#### Problem statement
Please return the lines below verbatim, beginning at the one that has "## How to Contribute" and stopping after the one that has "- If fixing", and add no other lines.
[Data for this exercise]
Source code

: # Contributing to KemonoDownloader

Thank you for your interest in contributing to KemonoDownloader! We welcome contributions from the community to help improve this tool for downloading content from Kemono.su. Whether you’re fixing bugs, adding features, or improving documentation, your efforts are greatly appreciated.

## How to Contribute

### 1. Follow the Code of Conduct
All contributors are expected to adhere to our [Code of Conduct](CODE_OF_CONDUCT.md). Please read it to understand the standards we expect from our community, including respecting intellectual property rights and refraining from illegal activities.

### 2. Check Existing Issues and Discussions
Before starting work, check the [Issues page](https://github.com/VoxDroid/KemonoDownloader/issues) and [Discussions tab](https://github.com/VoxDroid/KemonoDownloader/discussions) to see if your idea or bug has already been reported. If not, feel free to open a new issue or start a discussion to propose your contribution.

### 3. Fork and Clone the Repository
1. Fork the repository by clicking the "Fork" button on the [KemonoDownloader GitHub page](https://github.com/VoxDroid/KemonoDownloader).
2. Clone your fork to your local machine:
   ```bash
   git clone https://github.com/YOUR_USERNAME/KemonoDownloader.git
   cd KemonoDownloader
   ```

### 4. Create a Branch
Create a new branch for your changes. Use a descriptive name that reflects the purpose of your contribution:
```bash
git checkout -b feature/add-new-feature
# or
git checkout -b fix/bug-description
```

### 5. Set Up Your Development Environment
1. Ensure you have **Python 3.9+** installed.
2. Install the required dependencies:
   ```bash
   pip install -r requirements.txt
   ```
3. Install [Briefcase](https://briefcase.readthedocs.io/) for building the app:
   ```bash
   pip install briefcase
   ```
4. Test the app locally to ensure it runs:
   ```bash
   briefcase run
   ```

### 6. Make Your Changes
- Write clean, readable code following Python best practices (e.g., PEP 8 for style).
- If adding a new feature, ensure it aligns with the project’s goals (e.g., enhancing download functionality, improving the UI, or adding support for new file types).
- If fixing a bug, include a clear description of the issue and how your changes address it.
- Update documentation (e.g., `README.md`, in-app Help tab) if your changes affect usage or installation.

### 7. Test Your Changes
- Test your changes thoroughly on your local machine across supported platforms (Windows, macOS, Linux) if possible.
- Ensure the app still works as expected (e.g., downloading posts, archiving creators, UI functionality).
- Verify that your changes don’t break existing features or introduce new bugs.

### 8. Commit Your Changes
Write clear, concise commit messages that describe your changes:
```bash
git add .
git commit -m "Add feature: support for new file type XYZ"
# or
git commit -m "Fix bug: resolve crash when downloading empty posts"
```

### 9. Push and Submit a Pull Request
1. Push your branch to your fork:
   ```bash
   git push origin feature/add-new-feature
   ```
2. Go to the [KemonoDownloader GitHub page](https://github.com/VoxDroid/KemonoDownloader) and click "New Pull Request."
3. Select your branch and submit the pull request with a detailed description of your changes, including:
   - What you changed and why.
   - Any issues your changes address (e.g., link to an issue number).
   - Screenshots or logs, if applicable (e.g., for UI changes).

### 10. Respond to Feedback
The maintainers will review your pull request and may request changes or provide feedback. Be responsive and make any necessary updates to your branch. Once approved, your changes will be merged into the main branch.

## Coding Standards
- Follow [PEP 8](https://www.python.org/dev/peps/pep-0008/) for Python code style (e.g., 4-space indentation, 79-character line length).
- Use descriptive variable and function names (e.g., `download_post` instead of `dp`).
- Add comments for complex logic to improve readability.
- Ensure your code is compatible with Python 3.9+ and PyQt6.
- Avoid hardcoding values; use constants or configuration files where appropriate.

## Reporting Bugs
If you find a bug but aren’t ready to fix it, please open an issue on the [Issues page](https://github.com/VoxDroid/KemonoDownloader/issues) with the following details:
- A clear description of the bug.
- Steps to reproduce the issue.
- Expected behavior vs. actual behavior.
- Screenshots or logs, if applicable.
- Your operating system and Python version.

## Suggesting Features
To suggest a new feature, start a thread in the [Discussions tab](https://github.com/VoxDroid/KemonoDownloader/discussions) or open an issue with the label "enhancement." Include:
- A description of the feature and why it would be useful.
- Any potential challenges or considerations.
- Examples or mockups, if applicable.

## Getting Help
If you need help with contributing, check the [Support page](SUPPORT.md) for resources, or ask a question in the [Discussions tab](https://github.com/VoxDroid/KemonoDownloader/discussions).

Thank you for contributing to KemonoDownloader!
[/Data for this exercise]
#### Exercise solution
## How to Contribute

### 1. Follow the Code of Conduct
All contributors are expected to adhere to our [Code of Conduct](CODE_OF_CONDUCT.md). Please read it to understand the standards we expect from our community, including respecting intellectual property rights and refraining from illegal activities.

### 2. Check Existing Issues and Discussions
Before starting work, check the [Issues page](https://github.com/VoxDroid/KemonoDownloader/issues) and [Discussions tab](https://github.com/VoxDroid/KemonoDownloader/discussions) to see if your idea or bug has already been reported. If not, feel free to open a new issue or start a discussion to propose your contribution.

### 3. Fork and Clone the Repository
1. Fork the repository by clicking the "Fork" button on the [KemonoDownloader GitHub page](https://github.com/VoxDroid/KemonoDownloader).
2. Clone your fork to your local machine:
   ```bash
   git clone https://github.com/YOUR_USERNAME/KemonoDownloader.git
   cd KemonoDownloader
   ```

### 4. Create a Branch
Create a new branch for your changes. Use a descriptive name that reflects the purpose of your contribution:
```bash
git checkout -b feature/add-new-feature
# or
git checkout -b fix/bug-description
```

### 5. Set Up Your Development Environment
1. Ensure you have **Python 3.9+** installed.
2. Install the required dependencies:
   ```bash
   pip install -r requirements.txt
   ```
3. Install [Briefcase](https://briefcase.readthedocs.io/) for building the app:
   ```bash
   pip install briefcase
   ```
4. Test the app locally to ensure it runs:
   ```bash
   briefcase run
   ```

### 6. Make Your Changes
- Write clean, readable code following Python best practices (e.g., PEP 8 for style).
- If adding a new feature, ensure it aligns with the project’s goals (e.g., enhancing download functionality, improving the UI, or adding support for new file types).
- If fixing a bug, include a clear description of the issue and how your changes address it.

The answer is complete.